*What to do*. Where does the string "filters" appear in the records? Copy each line that holds it.

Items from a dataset
------------------------

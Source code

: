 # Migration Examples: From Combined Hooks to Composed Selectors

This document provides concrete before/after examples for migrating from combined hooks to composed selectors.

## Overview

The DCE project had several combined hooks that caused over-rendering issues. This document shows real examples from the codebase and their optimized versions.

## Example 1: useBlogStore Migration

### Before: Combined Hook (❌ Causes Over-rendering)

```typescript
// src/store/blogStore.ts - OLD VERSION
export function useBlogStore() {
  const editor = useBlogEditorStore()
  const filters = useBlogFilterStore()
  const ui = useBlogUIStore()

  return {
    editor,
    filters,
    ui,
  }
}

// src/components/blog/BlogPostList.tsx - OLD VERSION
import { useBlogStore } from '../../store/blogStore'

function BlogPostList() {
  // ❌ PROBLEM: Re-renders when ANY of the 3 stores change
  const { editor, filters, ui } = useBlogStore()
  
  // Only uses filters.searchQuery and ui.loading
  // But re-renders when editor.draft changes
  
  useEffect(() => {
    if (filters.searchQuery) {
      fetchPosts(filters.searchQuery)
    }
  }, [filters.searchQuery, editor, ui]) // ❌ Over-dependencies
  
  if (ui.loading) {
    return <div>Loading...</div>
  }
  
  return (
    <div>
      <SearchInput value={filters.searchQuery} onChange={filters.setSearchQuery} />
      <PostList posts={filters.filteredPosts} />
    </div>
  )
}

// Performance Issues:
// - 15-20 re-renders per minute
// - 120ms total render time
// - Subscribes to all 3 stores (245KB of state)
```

------------------------

*Solution to this task*.
  const filters = useBlogFilterStore()
    filters,
  const { editor, filters, ui } = useBlogStore()
  // Only uses filters.searchQuery and ui.loading
    if (filters.searchQuery) {
      fetchPosts(filters.searchQuery)
  }, [filters.searchQuery, editor, ui]) // ❌ Over-dependencies
      <SearchInput value={filters.searchQuery} onChange={filters.setSearchQuery} />
      <PostList posts={filters.filteredPosts} />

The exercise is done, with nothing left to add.